Segment Start: Provided data

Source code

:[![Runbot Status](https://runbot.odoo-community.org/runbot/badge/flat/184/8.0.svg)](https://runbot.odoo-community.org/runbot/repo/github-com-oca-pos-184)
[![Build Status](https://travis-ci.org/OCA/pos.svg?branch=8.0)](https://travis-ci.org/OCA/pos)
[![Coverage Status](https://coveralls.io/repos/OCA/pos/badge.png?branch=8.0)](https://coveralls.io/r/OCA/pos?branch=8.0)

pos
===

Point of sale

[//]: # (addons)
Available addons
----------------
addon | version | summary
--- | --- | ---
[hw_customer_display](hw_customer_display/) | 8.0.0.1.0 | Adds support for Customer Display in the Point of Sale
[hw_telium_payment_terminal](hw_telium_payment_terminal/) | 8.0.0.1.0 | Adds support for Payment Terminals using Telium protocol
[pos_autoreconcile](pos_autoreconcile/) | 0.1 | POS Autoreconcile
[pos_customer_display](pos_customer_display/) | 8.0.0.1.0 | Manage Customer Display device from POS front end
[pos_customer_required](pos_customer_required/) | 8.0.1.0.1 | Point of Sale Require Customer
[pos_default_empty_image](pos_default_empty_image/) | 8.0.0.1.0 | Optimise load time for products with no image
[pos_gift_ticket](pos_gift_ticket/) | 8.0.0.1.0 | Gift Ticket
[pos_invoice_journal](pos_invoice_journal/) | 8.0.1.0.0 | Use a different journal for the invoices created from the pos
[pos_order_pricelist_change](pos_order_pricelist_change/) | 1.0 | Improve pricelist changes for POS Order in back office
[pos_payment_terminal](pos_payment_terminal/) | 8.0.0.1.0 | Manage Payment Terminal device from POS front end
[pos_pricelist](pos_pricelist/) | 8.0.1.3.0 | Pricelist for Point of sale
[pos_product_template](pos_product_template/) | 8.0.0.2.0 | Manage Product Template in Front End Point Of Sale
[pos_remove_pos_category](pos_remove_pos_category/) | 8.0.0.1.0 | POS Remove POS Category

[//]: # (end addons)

Segment End: Provided data

Action item: Scan the data above for the word "Point". Copy every line in which it is found.

Expected answer:
Point of sale
[hw_customer_display](hw_customer_display/) | 8.0.0.1.0 | Adds support for Customer Display in the Point of Sale
[pos_customer_required](pos_customer_required/) | 8.0.1.0.1 | Point of Sale Require Customer
[pos_pricelist](pos_pricelist/) | 8.0.1.3.0 | Pricelist for Point of sale
[pos_product_template](pos_product_template/) | 8.0.0.2.0 | Manage Product Template in Front End Point Of Sale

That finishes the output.